A full-scale mid-fuselage, now under strength testing as part of the technology acquisition effort for Japan’s Future Fighter program, incorporates the arrangement. The test specimen is built up from modules in which composite skin is glued to composite frames and beams that are themselves joined to each other with adhesive.
Evaluation is not complete, but so far no major problem has arisen, says an official of the defense ministry’s Acquisition, Technology and Logistics Agency (ATLA), which is undertaking the work in partnership with Mitsubishi Heavy Industries (MHI). Testing is due to end on March 31, 2019. But the technology is difficult, says the official, suggesting more time may be needed.
In the analysis of Japanese engineers, a key factor preventing general use of composite substructure has been the intolerance of the material to mistakes in drilling, which results in a high scrap cost. But the problem almost disappears if glue is used instead: very little drilling is required.
The specimen mid-fuselage has been built to one of the concept designs that ATLA prepared for the fighter, which would be a large combat aircraft entering service in the 2030s.
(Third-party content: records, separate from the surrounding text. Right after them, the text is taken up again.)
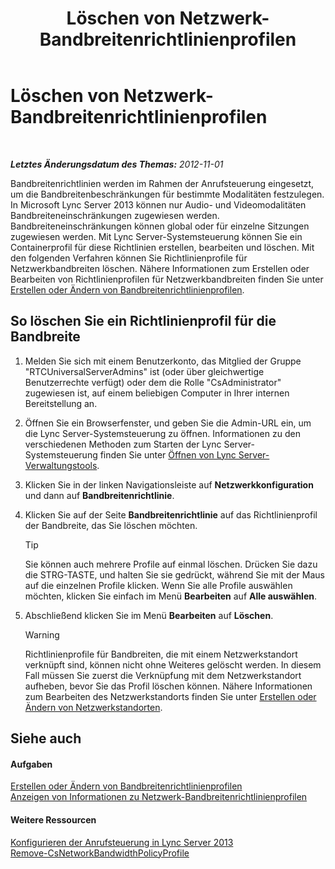 ﻿---
title: Löschen von Netzwerk-Bandbreitenrichtlinienprofilen
TOCTitle: Löschen von Netzwerk-Bandbreitenrichtlinienprofilen
ms:assetid: 4d6beda8-6aa5-4d5e-8a07-363598f0e0c8
ms:mtpsurl: https://technet.microsoft.com/de-de/library/JJ688050(v=OCS.15)
ms:contentKeyID: 49890741
ms.date: 05/19/2016
mtps_version: v=OCS.15
ms.translationtype: HT
---

# Löschen von Netzwerk-Bandbreitenrichtlinienprofilen

 

_**Letztes Änderungsdatum des Themas:** 2012-11-01_

Bandbreitenrichtlinien werden im Rahmen der Anrufsteuerung eingesetzt, um die Bandbreitenbeschränkungen für bestimmte Modalitäten festzulegen. In Microsoft Lync Server 2013 können nur Audio- und Videomodalitäten Bandbreiteneinschränkungen zugewiesen werden. Bandbreiteneinschränkungen können global oder für einzelne Sitzungen zugewiesen werden. Mit Lync Server-Systemsteuerung können Sie ein Containerprofil für diese Richtlinien erstellen, bearbeiten und löschen. Mit den folgenden Verfahren können Sie Richtlinienprofile für Netzwerkbandbreiten löschen. Nähere Informationen zum Erstellen oder Bearbeiten von Richtlinienprofilen für Netzwerkbandbreiten finden Sie unter [Erstellen oder Ändern von Bandbreitenrichtlinienprofilen](lync-server-2013-creating-or-modifying-bandwidth-policy-profiles.md).

## So löschen Sie ein Richtlinienprofil für die Bandbreite

1.  Melden Sie sich mit einem Benutzerkonto, das Mitglied der Gruppe "RTCUniversalServerAdmins" ist (oder über gleichwertige Benutzerrechte verfügt) oder dem die Rolle "CsAdministrator" zugewiesen ist, auf einem beliebigen Computer in Ihrer internen Bereitstellung an.

2.  Öffnen Sie ein Browserfenster, und geben Sie die Admin-URL ein, um die Lync Server-Systemsteuerung zu öffnen. Informationen zu den verschiedenen Methoden zum Starten der Lync Server-Systemsteuerung finden Sie unter [Öffnen von Lync Server-Verwaltungstools](lync-server-2013-open-lync-server-administrative-tools.md).

3.  Klicken Sie in der linken Navigationsleiste auf **Netzwerkkonfiguration** und dann auf **Bandbreitenrichtlinie**.

4.  Klicken Sie auf der Seite **Bandbreitenrichtlinie** auf das Richtlinienprofil der Bandbreite, das Sie löschen möchten.
    

    > [!TIP]
    > Sie können auch mehrere Profile auf einmal löschen. Drücken Sie dazu die STRG-TASTE, und halten Sie sie gedrückt, während Sie mit der Maus auf die einzelnen Profile klicken. Wenn Sie alle Profile auswählen möchten, klicken Sie einfach im Menü <STRONG>Bearbeiten</STRONG> auf <STRONG>Alle auswählen</STRONG>.



5.  Abschließend klicken Sie im Menü **Bearbeiten** auf **Löschen**.
    

    > [!WARNING]
    > Richtlinienprofile für Bandbreiten, die mit einem Netzwerkstandort verknüpft sind, können nicht ohne Weiteres gelöscht werden. In diesem Fall müssen Sie zuerst die Verknüpfung mit dem Netzwerkstandort aufheben, bevor Sie das Profil löschen können. Nähere Informationen zum Bearbeiten des Netzwerkstandorts finden Sie unter <A href="lync-server-2013-creating-or-modifying-network-sites.md">Erstellen oder Ändern von Netzwerkstandorten</A>.



## Siehe auch

#### Aufgaben

[Erstellen oder Ändern von Bandbreitenrichtlinienprofilen](lync-server-2013-creating-or-modifying-bandwidth-policy-profiles.md)  
[Anzeigen von Informationen zu Netzwerk-Bandbreitenrichtlinienprofilen](lync-server-2013-viewing-network-bandwidth-policy-profile-information.md)  

#### Weitere Ressourcen

[Konfigurieren der Anrufsteuerung in Lync Server 2013](lync-server-2013-configure-call-admission-control.md)  
[Remove-CsNetworkBandwidthPolicyProfile](https://docs.microsoft.com/en-us/powershell/module/skype/Remove-CsNetworkBandwidthPolicyProfile)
The government is considering alternatives to an indigenous program, including joint international development—but an aircraft developed with another country could still use know-how that Japan had accumulated in anticipation of going alone.
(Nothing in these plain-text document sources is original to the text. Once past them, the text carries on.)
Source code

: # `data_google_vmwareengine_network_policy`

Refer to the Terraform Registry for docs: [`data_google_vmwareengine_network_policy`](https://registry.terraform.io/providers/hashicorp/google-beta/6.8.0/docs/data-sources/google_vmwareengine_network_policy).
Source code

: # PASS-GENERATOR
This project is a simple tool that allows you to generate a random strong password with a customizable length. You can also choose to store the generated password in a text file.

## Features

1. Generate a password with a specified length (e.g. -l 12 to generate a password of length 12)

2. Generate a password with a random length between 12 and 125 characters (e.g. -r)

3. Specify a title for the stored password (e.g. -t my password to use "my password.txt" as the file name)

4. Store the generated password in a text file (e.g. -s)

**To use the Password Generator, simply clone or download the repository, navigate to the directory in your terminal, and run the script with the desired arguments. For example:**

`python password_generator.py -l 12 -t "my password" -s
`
MHI built the mid-fuselage in fiscal 2017. It is 8.6 m (28.2 ft.) wide and 5.2 m long. This test specimen follows a smaller glued-composite structure that was previously evaluated. Thanks to the bonding technology, the mid-fuselage is a little simpler than might be expected if it had been built with the usual technology: it has fewer structural elements.
The specimen has been taken to limit load, the highest intended for flight, but not yet to ultimate load, which is 50% greater, the official says, speaking at an ATLA technology seminar.
Engineers are looking for failure in the adhesive and in material close to joints. So far they have seen none, the official said. As ATLA has previously described, the assemblies are made of elements cured separately in autoclaves and bonded under pressure.
Apart from creating the opportunity to use more composite, bonding creates a large direct saving in weight: Compared with fasteners, the glue has little mass, and the parts do not need to be thickened around holes.
ATLA estimates the structure under test weighs 10% less than it would if it had been made with fasteners and the composite-metal ratio of the MHI F-2 fighter, itself a step forward in use of lightweight materials. The agency will not say how much weight is saved within the composite alone.
The mid-fuselage still needs metal in the belly area, to absorb complex loads from the landing gear, a task for which composite is not suited. The weapon bay, also in the lower part of the mid-fuselage, also needs to be made of metal.
Fatigue testing of the Japanese technology would be desirable but has not yet been funded. Such work would have to be done with a smaller piece, to hold down the size and cost of a refrigeration facility that would be needed, the official says.